A. 6 m/s B. 32 m/s² C. 6 m/s² D. 16 m/s²

Which would require a greater force ?

(a) accelerating a 10 g mass at 5 m/s²

(b) a 20 g mass at 2 m/s²?

A. accelerating a 10 g mass at 5 m/s²

B. a 20 g mass at 2 m/s²?

C. Same force is required

D. Can’t say

A bullet of mass 10 g is fired from a gun of mass 6 kg with a velocity of 300 m/s. calculate the recoil velocity of the gun.

A. 0.5 m/s B. 50 m/s C. 0.5 m/s² D. 1 m/s

Answer:

Explanation: The force needed can be calculated by using the relation :

Force = mass × acceleration

Or F = m × a

Here, force, F = ?

Mass, m = 6 kg

Acceleration, a = 4 m/s²

Now, putting these values of m and a in the equation, we get :

F = 6 × 4

Force F = 24 N

Thus, the force needed is of 24 newtons.

Explanation: force F = 12 N

Mass m = 3 kg

acceleration a = ?

Now, F = m × a

So, 12 = 3 × a

3a = 12

a = (12/3) m/s²

Acceleration, a = 4 m/s²

Explanation: Mass m = 1500 kg

Using the first equation of motion.

Initial velocity, u = 0 (car starts from rest)
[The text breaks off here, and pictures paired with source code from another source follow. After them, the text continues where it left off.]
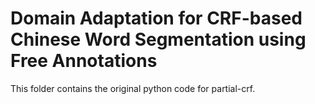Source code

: Domain Adaptation for CRF-based Chinese Word Segmentation using Free Annotations
================================================================================

This folder contains the original python code for partial-crf.

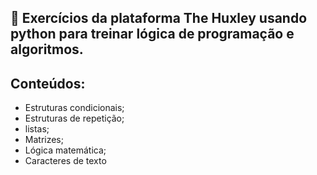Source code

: ## 🐍 Exercícios da plataforma The Huxley usando python para treinar lógica de programação e algoritmos.

## Conteúdos:

- Estruturas condicionais;
- Estruturas de repetição;
- listas;
- Matrizes;
- Lógica matemática;
- Caracteres de texto
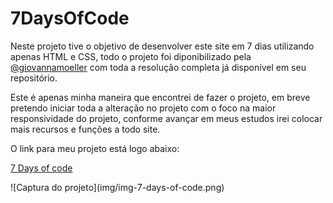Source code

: # 7DaysOfCode

<p>Neste projeto tive o objetivo de desenvolver este site em 7 dias utilizando apenas HTML e CSS, todo o projeto foi diponibilizado pela <a href="https://github.com/giovannamoeller/7daysofcode-html-css">@giovannamoeller</a> com toda a resolução completa já disponível em seu repositório.</p>

<p>Este é apenas minha maneira que encontrei de fazer o projeto, em breve pretendo iniciar toda a alteração no projeto com o foco na maior responsividade do projeto, conforme avançar em meus estudos irei colocar mais recursos e funções a todo site.</p

<p>O link para meu projeto está logo abaixo:</p>
<a href="https://nathan-gomes.github.io/7DaysOfCode/">7 Days of code</a>

<p>![Captura do projeto](img/img-7-days-of-code.png)</p>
Final velocity, v = 30 m/s

Time taken t = 10 s

Now, putting these values in the equation :

v = u + at

30 = 0 + a × 10

10a = 30

a = (30/10) m/s²

acceleration, a = 3 m/s²

By putting m = 1500 kg and a = 3 m/s² in formula

F = m × a

F = 1500 × 3 N

= 4500 N

Thus the force required in this case is of 4500 newtons.

Explanation: First let’s calculate the distance travelled in the first two seconds.

From the given graph we find that :

Distance travelled in first two seconds = Area under line AB and the time axis

= Area of triangle AB2 = (1/2) × base × height = 15 m

Thus, the distance travelled by the car in the first two seconds is 15 metres.

The braking force is to be calculated by using the formula :

F = m × a

Here the mass of the car is given as 1000 kg. The acceleration in the last one second (from point C to point D) can be calculated from the graph. Now, the acceleration is given by the slope of speed-time graph.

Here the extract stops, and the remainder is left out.